Non esattamente uno smoothie, piuttosto una via di mezzo tra una mousse e un frullato, il lassi può a tutti gli effetti essere un'ottima alternativa per una colazione disintossicante e nutriente, carbo-free ma anche, perché no, per un pranzo del dopo Santo Stefano, magari accompagnato da un'insalata di frutta condita con un filo di miele e qualche pezzetto di frutta secca che vi è sicuramente avanzato. Saziante, rinfrescante, nutriente, non appesantisce e fa bene alla pelle. Il gusto acidulo dello yogurt si fonde con il gusto leggermente esotico e resinoso del mango e la cremosità della banana. Naturalmente, come un qualsiasi frullato, si può preparare un po' con qualsiasi frutto ma devo dire che l'accoppiata mango banana, per ora, resta imbattuta.

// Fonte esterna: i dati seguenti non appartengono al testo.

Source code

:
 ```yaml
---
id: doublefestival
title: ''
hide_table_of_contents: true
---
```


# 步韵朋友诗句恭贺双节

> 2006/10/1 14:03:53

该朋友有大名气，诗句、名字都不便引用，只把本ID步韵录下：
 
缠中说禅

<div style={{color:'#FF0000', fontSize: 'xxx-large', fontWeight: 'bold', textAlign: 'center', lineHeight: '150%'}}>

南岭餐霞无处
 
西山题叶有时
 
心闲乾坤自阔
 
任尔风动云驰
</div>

Vi lascio qui la "ricetta" per 2 bei bicchieroni: mettete nel frullatore la polpa di un mango con una banana e 250 g di yogurt bianco magro al naturale (del tipo un po' più liquido, non quello greco per intenderci). Aggiungete 2 cucchiaini di mieie e una bella manciata di cubetti di ghiaccio. Frullate fino ad ottenere una consistenza vellutata e cremosa. Non deve essere troppo liquido, in pratica la cannuccia dovrebbe rimanere dritta in piedi (questo non significa che dobbiate diventare cianotici per berlo..) ad ogni modo  se preferite potete allungarlo con un po' di latte.
Bere subito!

24 dicembre 2012

Involtini di spada ai sapori mediterranei e Buon Natale!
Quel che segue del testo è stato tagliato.